### Exercise prompt
From the entries below, copy every line that has the word "side".

(Given data Opens)

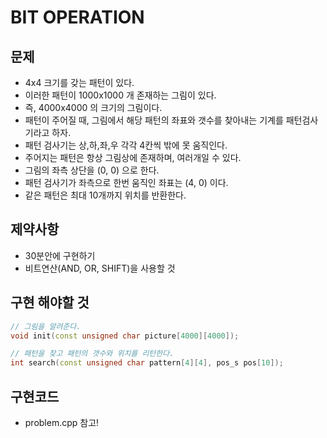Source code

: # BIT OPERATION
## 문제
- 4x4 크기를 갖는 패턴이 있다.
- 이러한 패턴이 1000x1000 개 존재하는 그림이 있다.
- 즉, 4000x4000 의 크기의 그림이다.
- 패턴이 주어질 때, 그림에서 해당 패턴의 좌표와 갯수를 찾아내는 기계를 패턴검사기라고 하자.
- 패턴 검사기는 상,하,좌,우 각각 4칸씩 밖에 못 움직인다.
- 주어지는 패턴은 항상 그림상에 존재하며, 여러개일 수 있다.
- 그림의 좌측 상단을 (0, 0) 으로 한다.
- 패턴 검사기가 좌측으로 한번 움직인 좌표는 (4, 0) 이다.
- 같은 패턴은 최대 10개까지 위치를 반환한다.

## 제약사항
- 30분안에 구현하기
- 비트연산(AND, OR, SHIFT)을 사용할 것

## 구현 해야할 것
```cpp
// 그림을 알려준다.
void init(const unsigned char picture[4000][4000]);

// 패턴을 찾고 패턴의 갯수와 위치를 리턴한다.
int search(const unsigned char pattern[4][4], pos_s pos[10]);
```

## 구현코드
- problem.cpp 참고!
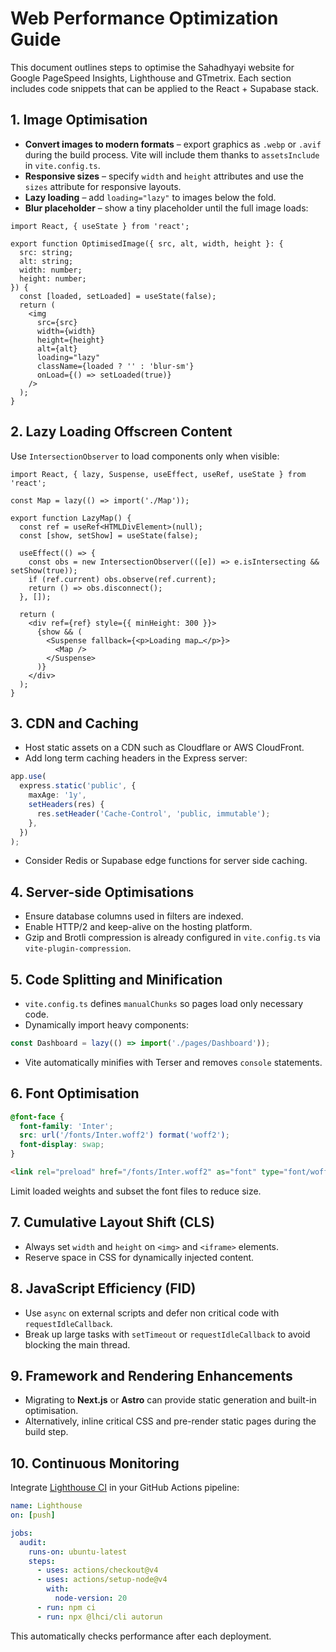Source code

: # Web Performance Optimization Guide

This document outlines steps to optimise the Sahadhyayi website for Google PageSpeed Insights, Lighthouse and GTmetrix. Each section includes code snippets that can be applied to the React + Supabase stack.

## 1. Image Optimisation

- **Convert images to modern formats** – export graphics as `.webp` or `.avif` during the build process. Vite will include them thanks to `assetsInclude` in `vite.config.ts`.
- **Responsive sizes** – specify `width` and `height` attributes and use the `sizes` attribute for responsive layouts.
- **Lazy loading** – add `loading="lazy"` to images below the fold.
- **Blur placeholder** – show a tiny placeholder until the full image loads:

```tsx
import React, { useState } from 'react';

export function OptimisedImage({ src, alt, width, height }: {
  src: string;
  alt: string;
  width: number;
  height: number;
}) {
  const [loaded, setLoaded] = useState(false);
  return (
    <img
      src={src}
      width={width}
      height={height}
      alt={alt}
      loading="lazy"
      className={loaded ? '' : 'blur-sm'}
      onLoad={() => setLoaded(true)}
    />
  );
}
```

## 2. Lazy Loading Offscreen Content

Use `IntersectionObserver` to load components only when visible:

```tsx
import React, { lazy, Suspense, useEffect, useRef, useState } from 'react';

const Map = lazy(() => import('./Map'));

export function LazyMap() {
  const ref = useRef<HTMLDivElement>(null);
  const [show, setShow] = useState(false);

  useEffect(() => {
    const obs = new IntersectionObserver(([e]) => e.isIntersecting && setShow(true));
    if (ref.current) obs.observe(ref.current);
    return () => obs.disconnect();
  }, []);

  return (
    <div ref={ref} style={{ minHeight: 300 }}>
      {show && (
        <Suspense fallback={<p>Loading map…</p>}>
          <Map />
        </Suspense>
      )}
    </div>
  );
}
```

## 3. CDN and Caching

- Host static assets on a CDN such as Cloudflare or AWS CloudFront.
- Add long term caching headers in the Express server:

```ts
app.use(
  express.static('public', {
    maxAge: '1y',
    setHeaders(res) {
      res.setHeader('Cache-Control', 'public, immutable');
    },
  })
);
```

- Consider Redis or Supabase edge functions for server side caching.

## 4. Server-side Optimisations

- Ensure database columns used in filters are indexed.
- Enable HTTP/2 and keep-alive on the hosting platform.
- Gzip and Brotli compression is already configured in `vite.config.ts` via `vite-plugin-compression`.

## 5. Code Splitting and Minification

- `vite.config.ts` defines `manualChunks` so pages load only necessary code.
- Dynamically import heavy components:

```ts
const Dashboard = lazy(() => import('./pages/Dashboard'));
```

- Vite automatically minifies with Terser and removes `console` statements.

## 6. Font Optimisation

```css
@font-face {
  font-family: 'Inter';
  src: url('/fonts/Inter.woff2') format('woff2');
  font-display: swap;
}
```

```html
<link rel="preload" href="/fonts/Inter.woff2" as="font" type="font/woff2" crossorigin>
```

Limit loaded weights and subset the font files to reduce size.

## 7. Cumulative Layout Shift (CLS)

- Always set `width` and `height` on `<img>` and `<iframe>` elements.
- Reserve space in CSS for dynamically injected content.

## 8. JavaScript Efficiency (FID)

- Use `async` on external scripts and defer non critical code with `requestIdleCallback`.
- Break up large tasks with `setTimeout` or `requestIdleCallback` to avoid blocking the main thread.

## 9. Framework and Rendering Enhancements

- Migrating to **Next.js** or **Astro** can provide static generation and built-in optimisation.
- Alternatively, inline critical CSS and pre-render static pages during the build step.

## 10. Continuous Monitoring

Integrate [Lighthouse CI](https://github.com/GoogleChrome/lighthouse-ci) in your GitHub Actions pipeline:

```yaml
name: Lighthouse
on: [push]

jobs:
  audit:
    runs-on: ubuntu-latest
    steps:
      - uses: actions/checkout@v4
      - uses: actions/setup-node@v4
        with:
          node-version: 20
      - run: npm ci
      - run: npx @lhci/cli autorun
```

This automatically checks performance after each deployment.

(Given data Closes)

### Response to the exercise
- Consider Redis or Supabase edge functions for server side caching.
## 4. Server-side Optimisations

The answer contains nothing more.